Her lids lowered like Technicolor shades drawn over her eyes. “Me and my big mouth. Who are you and what do you want with me?”

It wasn’t easy explaining what I wanted, since it was to entrap her, find a new suspect, so I fumbled, spluttered, and stumbled until she held up a hand.

“Enough already!” She led me past physical fitnessland. Not the yuppie world of Nautilus machines or weights, cute workout clothes and aerobics. We were surrounded by Birkenstocks, yoga demonstrations, embarrassing testimonials to colonic cleansing, and free samples of peculiar foods. We walked slowly, working toward our real topic while accepting handouts. The tapas had given me indigestion and left me hungry, so I accepted all curative offerings from people whose wardrobes and edibles both were earth-colored. I scarfed sticky make-believe ice cream and tofu-gluten imitation sushi and a wheat-berry burger. I drank ersatz coffee made of obscure plants and munched salt-, sugar-, fat-, and taste-free cookies.
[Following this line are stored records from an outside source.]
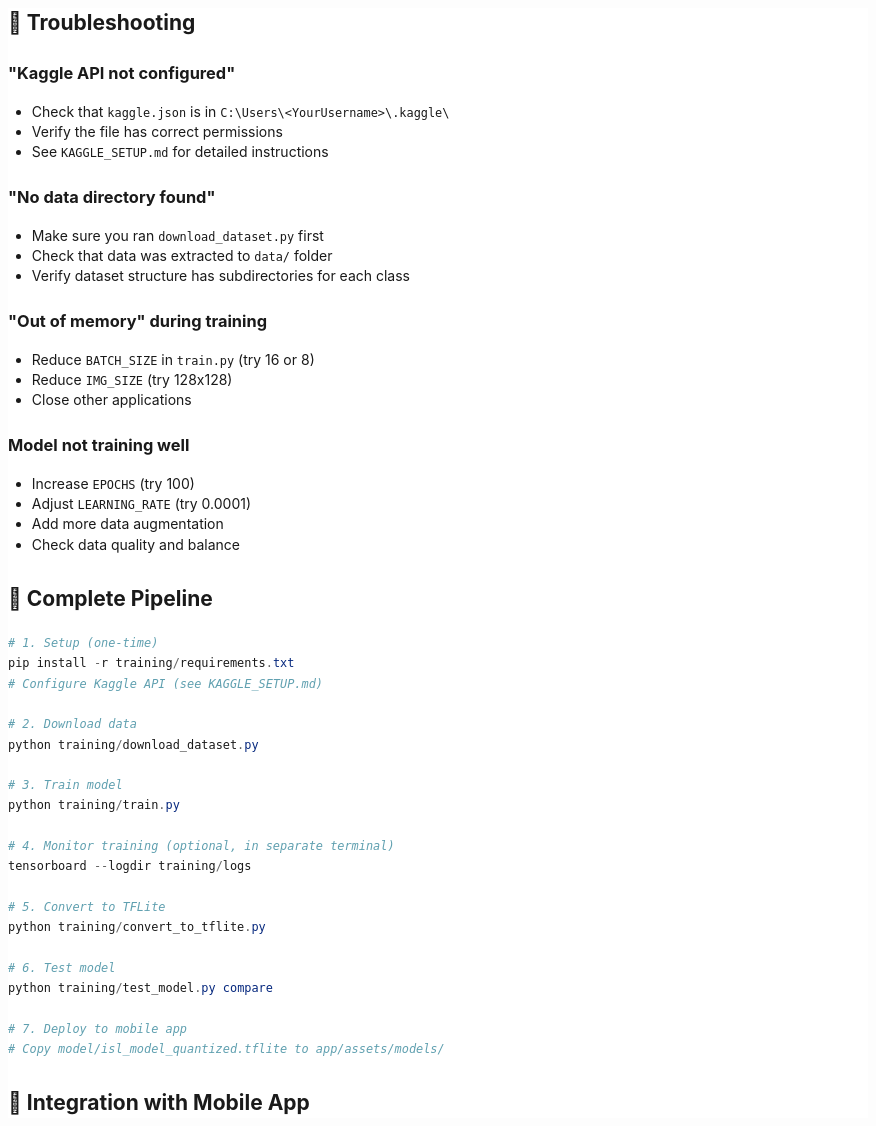 ## 🐛 Troubleshooting

### "Kaggle API not configured"
- Check that `kaggle.json` is in `C:\Users\<YourUsername>\.kaggle\`
- Verify the file has correct permissions
- See `KAGGLE_SETUP.md` for detailed instructions

### "No data directory found"
- Make sure you ran `download_dataset.py` first
- Check that data was extracted to `data/` folder
- Verify dataset structure has subdirectories for each class

### "Out of memory" during training
- Reduce `BATCH_SIZE` in `train.py` (try 16 or 8)
- Reduce `IMG_SIZE` (try 128x128)
- Close other applications

### Model not training well
- Increase `EPOCHS` (try 100)
- Adjust `LEARNING_RATE` (try 0.0001)
- Add more data augmentation
- Check data quality and balance

## 🔄 Complete Pipeline

```powershell
# 1. Setup (one-time)
pip install -r training/requirements.txt
# Configure Kaggle API (see KAGGLE_SETUP.md)

# 2. Download data
python training/download_dataset.py

# 3. Train model
python training/train.py

# 4. Monitor training (optional, in separate terminal)
tensorboard --logdir training/logs

# 5. Convert to TFLite
python training/convert_to_tflite.py

# 6. Test model
python training/test_model.py compare

# 7. Deploy to mobile app
# Copy model/isl_model_quantized.tflite to app/assets/models/
```

## 📱 Integration with Mobile App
“They could call it Mock Donald’s,” I said. Fay didn’t laugh.

We wound up at a juice bar unpopular enough to have available seats. It was in front of a booth occupied by a woman who channeled an Abyssinian potter.

“I use the name Elias for professional reasons,” Fay said. “So my kids don’t suffer. I am also a body worker, a masseuse—that’s what kept a roof over us. Not the dirty kind, but you know how people are about masseuses. Elias was my maiden name.” She blinked and bit her shiny pink lip. “So my big mouth got me in trouble, did it? All those people at the office heard me.”

A giant carrot-waiter with a ferny green tuft on top and black Nikes at the bottom put a bowl of raw sunflower seeds on the table, handed us each a discount coupon for a juice extractor, and took our orders—guava muskmelon mash for Fay, mint tea for me.

“Listen,” she said as soon as the carrot turned its tuft away. “Bottom line is, the case is already solved, so there’s no reason for further conversation, is there?” Her brassy voice turned whiny and strained at the higher registers.

“I think there is. I think Lydia’s innocent, and I don’t think the case is closed.”